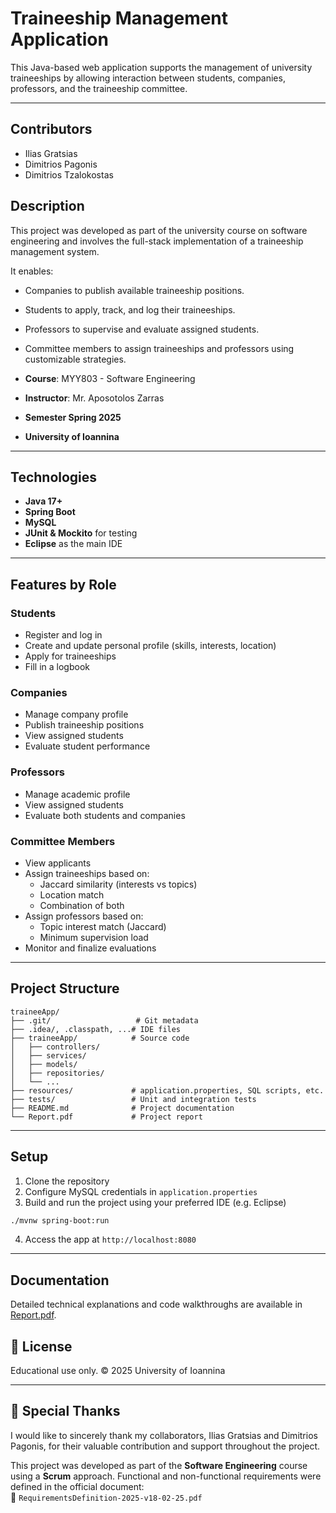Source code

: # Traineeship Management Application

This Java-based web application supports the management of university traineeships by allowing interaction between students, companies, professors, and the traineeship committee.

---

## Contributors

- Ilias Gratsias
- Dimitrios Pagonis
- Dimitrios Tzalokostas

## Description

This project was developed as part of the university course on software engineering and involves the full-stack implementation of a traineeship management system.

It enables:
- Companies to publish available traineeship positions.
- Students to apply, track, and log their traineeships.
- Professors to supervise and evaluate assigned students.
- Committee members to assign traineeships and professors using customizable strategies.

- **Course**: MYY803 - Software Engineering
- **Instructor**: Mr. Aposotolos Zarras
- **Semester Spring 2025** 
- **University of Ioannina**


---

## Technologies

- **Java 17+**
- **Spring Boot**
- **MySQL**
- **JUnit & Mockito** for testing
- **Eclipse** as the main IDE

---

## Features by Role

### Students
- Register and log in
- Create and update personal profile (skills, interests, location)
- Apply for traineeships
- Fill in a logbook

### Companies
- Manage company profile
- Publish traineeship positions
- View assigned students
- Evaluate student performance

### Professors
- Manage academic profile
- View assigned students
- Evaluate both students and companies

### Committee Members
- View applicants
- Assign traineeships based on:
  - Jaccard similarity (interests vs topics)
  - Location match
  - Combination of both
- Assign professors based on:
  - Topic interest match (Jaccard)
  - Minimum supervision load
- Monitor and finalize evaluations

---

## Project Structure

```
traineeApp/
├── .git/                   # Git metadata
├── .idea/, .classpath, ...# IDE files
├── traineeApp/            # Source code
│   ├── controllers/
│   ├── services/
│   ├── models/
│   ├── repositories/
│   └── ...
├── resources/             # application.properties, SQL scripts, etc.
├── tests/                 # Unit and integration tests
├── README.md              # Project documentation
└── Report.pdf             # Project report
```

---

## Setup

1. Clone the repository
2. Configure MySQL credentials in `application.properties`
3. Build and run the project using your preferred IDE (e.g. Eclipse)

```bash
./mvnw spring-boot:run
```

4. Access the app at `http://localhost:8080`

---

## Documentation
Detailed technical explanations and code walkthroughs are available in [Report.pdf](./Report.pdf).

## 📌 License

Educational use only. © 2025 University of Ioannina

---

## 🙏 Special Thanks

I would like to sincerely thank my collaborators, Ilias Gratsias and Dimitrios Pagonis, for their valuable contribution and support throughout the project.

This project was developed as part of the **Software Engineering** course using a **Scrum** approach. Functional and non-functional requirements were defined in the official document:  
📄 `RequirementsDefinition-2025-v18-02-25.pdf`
——————————
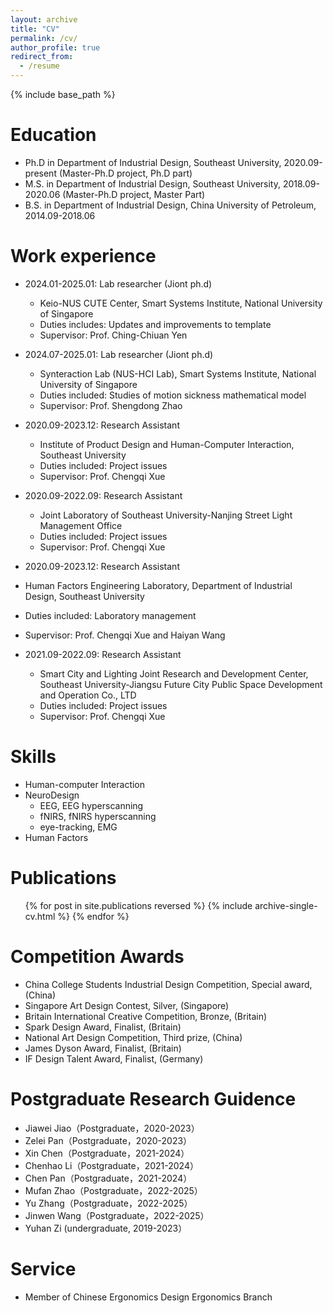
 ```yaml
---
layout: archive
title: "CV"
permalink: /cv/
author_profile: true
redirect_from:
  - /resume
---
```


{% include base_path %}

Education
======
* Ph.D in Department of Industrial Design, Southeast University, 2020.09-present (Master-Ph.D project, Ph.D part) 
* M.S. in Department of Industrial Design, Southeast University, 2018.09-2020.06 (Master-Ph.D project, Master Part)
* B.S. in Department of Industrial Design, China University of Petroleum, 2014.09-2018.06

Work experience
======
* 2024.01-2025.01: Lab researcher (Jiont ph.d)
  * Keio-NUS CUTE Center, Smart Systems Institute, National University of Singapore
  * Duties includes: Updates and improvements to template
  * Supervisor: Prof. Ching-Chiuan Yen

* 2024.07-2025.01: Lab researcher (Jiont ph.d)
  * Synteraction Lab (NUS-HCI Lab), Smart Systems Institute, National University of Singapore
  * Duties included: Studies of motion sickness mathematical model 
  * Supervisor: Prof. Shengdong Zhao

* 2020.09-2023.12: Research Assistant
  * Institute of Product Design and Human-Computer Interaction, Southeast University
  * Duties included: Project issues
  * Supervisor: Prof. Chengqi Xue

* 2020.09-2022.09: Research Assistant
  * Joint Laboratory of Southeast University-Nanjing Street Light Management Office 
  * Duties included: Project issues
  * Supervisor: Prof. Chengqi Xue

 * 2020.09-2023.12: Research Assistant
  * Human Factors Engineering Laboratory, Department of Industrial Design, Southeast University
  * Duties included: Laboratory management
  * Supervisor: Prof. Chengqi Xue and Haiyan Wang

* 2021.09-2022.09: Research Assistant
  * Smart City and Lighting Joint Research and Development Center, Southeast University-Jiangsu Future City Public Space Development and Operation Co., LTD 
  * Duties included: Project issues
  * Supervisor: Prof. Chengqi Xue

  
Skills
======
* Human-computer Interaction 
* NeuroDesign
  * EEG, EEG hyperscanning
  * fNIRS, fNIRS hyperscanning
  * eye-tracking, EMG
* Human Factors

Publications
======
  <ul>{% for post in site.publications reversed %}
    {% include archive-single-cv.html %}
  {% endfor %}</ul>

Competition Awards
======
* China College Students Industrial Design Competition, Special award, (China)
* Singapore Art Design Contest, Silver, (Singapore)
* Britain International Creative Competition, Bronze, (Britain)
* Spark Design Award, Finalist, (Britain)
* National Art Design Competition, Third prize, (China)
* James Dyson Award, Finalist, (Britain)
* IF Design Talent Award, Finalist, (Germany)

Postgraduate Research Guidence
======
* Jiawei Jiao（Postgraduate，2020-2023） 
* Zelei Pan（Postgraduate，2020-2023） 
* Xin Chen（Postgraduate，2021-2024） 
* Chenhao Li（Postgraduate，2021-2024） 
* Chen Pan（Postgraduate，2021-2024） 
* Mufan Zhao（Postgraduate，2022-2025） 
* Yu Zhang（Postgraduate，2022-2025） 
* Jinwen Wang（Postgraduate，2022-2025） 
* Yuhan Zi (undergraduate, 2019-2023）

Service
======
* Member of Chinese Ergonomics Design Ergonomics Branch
——————————
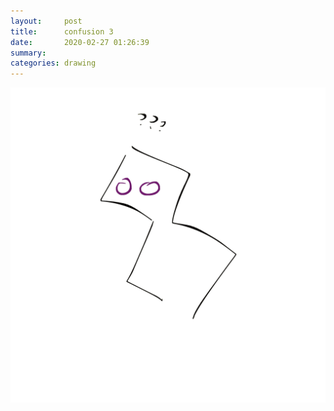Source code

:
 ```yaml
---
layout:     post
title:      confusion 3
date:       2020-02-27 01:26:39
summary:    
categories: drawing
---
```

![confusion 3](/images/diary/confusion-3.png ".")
——————————
→ Activity: Would you retype exactly the lines above, from the line with "- Create and" to the line with "- View applicants", with both end lines kept and nothing more?

→ Exercise result:
- Create and update personal profile (skills, interests, location)
- Apply for traineeships
- Fill in a logbook

### Companies
- Manage company profile
- Publish traineeship positions
- View assigned students
- Evaluate student performance

### Professors
- Manage academic profile
- View assigned students
- Evaluate both students and companies

### Committee Members
- View applicants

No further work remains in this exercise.